L'avanzata dell'intelligenza artificiale potrà essere di aiuto alle decisioni giudiziali? Questa è la domanda che da qualche tempo affiora nelle menti di chi aspirerebbe a una giustizia priva di indebite ingerenze, che a volte sembrano scivolare verso il consolidamento del potere, piuttosto che verso l'elevazione del compito sotteso a tale potere.
In effetti la giustizia giusta, in particolare quella penale, non avrebbe bisogno di passione, di giustizialismo o di garantismo, e nemmeno di essere ispirata da ideologismi o da correntismi, o da spirito vendicativo, e neanche da appartenenze a gruppi di potere, oggi definiti stakeholder o influencer, tutti elementi, questi, capaci di influenzare i convincimenti umani. Tale giustizia, infatti, dovrebbe essere frutto di un albero genealogico radicato esclusivamente sulla inconfutabilità delle prove raccolte per il superamento di ogni ragionevole dubbio sulla loro fondatezza, la quale rischia di essere inficiata spesso dall'intrusione di agenti inquinanti del tipo anzidetto, capaci di trasformare la giustizia nel suo contrario.

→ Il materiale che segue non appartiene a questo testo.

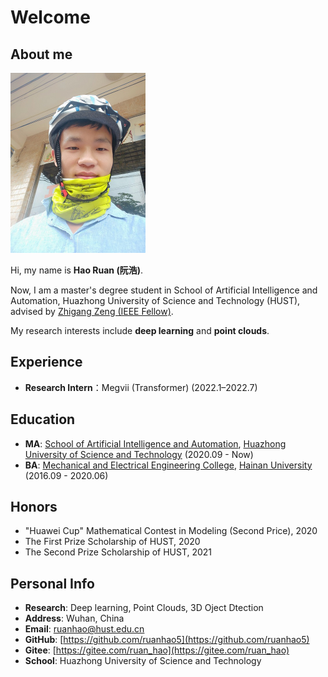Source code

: # Welcome

## About me

<img src="index.assets/Personal Photo.jpg" style="zoom: 50%;" />

Hi, my name is **Hao Ruan (阮浩)**.

Now, I am a master's degree student in School of Artificial Intelligence and Automation, Huazhong University of Science and Technology (HUST), advised by [Zhigang Zeng (IEEE Fellow)](http://aia.hust.edu.cn/zhigangzeng/).

My research interests include **deep learning** and **point clouds**.

## Experience

- **Research Intern**：Megvii (Transformer) (2022.1–2022.7)

## Education

- **MA**: [School of Artificial Intelligence and Automation](http://english.aia.hust.edu.cn/), [Huazhong University of Science and Technology](http://english.hust.edu.cn/) (2020.09 - Now)
- **BA**: [Mechanical and Electrical Engineering College](https://hd.hainanu.edu.cn/jidian/), [Hainan University](https://ha.hainanu.edu.cn/home2020/) (2016.09 - 2020.06)

## Honors

- "Huawei Cup" Mathematical Contest in Modeling (Second Price), 2020
- The First Prize Scholarship of HUST, 2020
- The Second Prize Scholarship of HUST, 2021

## Personal Info

- **Research**: Deep learning, Point Clouds, 3D Oject Dtection
- **Address**:  Wuhan, China
- **Email**: ruanhao@hust.edu.cn
- **GitHub**: [https://github.com/ruanhao5](https://github.com/ruanhao5)
- **Gitee**: [https://gitee.com/ruan_hao](https://gitee.com/ruan_hao)
- **School**: Huazhong University of Science and Technology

Situazione che si registra, per esempio, a causa della durata dei processi, prodotta pure dall'inadeguatezza dell'apparato organizzativo, la cui maggior parte si conclude con le assoluzioni. Questa innovazione tecnologica, pertanto, potrebbe essere di ausilio determinante per il giudice, potendogli consentire, con le opportune modifiche normative, di accertare, già "ab initio", la mancanza di una ragionevole previsione di condanna del presunto reo, prima, cioè, di esporlo al pubblico ludibrio, evitando, oltre i danni morali alla sua reputazione, anche quelli delle spese di giustizia, le quali, secondo i dati riferiti all'anno 2023, hanno gravato sul bilancio statale per oltre un miliardo di euro.